Instructions to follow:
Search the records for the string "claim" and copy every line where it turns up.

[Records from a collection]
* * * * * * * * *

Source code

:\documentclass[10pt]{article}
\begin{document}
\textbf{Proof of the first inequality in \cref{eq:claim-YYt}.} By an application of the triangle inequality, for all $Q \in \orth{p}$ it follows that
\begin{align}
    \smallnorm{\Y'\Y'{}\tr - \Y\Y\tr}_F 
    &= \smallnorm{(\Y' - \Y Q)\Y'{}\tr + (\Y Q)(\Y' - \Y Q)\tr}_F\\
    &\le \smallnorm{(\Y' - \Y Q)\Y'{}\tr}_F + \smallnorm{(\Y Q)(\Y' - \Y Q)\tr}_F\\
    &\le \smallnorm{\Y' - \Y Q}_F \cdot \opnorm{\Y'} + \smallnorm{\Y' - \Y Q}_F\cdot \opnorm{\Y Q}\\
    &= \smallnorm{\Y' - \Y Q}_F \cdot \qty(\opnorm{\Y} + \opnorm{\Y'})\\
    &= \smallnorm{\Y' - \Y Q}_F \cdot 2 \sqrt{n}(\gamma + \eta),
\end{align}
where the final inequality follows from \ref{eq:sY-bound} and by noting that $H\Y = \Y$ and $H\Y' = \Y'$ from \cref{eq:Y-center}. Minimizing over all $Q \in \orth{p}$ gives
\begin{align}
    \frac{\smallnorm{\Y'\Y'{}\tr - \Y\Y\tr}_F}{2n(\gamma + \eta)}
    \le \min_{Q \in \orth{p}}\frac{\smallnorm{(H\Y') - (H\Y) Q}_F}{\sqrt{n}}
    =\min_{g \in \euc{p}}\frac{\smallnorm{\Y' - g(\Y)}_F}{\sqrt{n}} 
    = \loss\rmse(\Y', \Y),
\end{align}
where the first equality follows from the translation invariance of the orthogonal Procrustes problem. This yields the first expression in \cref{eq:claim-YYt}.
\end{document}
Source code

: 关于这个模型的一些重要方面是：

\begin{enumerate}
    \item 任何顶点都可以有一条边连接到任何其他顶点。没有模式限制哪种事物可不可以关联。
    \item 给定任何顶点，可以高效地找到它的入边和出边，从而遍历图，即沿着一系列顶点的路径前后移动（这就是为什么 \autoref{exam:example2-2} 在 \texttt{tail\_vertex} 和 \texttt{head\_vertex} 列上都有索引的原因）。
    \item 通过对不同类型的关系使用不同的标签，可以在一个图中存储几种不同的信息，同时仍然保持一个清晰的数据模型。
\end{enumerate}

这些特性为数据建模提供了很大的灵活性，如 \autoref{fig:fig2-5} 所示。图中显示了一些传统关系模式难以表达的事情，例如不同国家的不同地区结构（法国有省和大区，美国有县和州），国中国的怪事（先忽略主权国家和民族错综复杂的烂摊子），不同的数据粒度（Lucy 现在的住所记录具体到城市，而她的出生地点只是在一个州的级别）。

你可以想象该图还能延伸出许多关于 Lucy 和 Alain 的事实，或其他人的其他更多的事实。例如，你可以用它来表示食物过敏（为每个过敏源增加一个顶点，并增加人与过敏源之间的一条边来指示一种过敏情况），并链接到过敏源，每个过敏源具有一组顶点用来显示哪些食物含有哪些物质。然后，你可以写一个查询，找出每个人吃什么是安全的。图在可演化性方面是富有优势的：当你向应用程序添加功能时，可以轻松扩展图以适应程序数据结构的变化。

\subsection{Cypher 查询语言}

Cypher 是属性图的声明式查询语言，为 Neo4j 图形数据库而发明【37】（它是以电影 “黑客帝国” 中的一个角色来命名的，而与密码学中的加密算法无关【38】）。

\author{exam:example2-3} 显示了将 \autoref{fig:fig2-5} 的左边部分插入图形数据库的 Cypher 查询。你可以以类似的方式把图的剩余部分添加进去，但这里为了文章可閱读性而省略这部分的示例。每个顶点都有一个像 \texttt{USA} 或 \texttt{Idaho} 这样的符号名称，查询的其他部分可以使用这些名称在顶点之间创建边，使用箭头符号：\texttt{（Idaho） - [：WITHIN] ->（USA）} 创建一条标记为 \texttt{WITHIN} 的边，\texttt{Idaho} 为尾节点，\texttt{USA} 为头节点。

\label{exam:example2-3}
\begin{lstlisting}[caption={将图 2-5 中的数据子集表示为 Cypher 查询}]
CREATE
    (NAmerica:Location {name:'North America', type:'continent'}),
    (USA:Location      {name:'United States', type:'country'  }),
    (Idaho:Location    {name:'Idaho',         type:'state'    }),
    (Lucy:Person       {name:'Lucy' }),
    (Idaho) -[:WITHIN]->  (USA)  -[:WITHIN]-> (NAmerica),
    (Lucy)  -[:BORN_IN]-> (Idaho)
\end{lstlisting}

* * * * * * * * *

Expected answer:
\textbf{Proof of the first inequality in \cref{eq:claim-YYt}.} By an application of the triangle inequality, for all $Q \in \orth{p}$ it follows that
where the first equality follows from the translation invariance of the orthogonal Procrustes problem. This yields the first expression in \cref{eq:claim-YYt}.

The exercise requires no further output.